WORK INSTRUCTIONS:
Please return all lines of the data below containing the string "custom".

DATA RECORDS:
»»

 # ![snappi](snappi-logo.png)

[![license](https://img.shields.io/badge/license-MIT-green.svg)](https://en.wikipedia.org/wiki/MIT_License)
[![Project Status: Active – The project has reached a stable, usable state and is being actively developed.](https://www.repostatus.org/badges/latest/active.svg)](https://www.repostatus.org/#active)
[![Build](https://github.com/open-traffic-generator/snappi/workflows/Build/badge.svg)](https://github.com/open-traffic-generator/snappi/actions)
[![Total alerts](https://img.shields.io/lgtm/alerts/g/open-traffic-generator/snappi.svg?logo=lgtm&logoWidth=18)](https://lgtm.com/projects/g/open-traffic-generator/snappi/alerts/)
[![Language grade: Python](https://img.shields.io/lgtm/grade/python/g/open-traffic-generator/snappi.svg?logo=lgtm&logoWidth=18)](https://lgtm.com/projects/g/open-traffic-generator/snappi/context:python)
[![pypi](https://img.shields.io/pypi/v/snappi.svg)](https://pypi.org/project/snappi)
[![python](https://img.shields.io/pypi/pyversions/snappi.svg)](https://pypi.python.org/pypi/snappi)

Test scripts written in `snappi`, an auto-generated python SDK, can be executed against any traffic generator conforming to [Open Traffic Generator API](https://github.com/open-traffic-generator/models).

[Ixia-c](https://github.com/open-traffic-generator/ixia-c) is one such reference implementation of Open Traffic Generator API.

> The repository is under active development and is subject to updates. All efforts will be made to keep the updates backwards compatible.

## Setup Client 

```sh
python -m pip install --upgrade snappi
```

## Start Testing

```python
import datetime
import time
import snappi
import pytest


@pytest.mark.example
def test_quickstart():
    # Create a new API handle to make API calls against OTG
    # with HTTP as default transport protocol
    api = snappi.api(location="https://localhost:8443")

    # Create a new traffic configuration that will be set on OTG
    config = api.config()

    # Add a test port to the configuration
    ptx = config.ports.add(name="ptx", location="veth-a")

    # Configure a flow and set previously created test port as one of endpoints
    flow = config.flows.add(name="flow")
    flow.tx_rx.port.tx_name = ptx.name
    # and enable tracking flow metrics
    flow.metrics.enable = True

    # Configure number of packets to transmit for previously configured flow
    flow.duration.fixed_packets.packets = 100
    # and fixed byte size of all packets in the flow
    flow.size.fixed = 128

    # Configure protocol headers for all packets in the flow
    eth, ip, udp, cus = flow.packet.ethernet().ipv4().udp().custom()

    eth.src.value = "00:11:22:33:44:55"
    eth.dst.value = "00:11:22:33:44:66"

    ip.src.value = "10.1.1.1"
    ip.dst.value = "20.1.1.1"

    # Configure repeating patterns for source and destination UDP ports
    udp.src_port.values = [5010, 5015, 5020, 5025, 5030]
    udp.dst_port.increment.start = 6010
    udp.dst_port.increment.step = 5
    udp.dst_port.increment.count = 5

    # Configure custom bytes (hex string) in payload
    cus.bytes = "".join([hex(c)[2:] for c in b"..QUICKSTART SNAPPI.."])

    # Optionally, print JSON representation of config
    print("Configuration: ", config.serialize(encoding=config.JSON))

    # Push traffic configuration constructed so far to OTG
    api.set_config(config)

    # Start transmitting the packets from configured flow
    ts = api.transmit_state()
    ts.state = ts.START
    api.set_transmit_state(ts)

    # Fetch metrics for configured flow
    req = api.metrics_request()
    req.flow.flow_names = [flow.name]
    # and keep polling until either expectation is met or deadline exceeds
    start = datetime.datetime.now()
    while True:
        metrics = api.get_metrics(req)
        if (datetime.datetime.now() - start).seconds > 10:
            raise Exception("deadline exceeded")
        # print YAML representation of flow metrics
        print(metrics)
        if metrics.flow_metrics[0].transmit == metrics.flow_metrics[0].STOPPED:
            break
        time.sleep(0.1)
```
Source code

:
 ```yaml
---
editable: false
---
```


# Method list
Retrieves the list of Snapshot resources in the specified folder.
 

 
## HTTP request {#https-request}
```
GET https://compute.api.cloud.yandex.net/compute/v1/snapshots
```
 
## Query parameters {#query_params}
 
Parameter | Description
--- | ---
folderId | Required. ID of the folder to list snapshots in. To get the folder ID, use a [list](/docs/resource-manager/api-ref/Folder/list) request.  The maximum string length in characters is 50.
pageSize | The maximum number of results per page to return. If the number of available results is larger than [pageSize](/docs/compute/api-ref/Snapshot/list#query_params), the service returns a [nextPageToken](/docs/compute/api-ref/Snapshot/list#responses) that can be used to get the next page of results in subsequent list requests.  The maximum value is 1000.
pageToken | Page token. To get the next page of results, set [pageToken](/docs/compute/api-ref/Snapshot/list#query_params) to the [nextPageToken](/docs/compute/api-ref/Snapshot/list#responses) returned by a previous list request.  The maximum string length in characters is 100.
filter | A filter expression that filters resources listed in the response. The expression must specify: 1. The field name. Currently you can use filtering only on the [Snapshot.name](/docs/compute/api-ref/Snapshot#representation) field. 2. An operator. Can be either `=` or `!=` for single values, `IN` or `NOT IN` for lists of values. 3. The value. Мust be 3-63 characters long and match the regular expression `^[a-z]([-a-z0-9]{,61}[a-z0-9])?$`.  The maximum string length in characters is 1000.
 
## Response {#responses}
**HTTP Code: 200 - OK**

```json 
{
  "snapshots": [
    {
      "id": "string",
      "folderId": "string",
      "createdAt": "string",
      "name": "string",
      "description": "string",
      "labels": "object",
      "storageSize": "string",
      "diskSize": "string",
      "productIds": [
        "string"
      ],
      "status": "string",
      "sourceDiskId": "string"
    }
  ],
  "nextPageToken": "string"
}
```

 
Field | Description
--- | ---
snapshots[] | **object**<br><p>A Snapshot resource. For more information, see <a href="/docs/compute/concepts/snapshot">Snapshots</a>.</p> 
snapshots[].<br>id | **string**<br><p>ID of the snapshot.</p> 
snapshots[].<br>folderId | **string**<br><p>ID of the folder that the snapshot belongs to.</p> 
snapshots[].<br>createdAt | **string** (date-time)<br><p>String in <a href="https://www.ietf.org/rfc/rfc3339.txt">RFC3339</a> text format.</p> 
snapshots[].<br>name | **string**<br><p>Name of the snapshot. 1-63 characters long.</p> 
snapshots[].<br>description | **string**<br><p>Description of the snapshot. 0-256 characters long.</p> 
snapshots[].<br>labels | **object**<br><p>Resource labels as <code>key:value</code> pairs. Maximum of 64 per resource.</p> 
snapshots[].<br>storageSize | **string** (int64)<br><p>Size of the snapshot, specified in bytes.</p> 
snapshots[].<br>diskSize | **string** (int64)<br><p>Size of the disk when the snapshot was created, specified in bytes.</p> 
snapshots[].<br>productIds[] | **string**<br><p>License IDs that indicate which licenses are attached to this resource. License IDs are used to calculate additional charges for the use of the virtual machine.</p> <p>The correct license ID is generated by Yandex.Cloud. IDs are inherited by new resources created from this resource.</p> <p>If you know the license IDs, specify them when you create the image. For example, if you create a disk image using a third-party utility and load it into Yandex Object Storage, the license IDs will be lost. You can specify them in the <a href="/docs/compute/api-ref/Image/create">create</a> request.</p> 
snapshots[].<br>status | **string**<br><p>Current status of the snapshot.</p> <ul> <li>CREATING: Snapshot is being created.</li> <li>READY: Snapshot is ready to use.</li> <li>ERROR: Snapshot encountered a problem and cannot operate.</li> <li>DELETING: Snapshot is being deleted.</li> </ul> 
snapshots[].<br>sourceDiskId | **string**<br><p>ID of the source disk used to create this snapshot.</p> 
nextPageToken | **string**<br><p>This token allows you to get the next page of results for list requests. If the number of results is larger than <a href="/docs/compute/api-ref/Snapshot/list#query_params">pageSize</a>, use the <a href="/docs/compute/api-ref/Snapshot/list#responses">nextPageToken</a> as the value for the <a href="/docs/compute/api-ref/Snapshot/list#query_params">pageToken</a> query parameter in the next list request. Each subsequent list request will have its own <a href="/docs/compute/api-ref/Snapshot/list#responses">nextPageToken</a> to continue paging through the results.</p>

««

EXERCISE OUTPUT:
    eth, ip, udp, cus = flow.packet.ethernet().ipv4().udp().custom()
    # Configure custom bytes (hex string) in payload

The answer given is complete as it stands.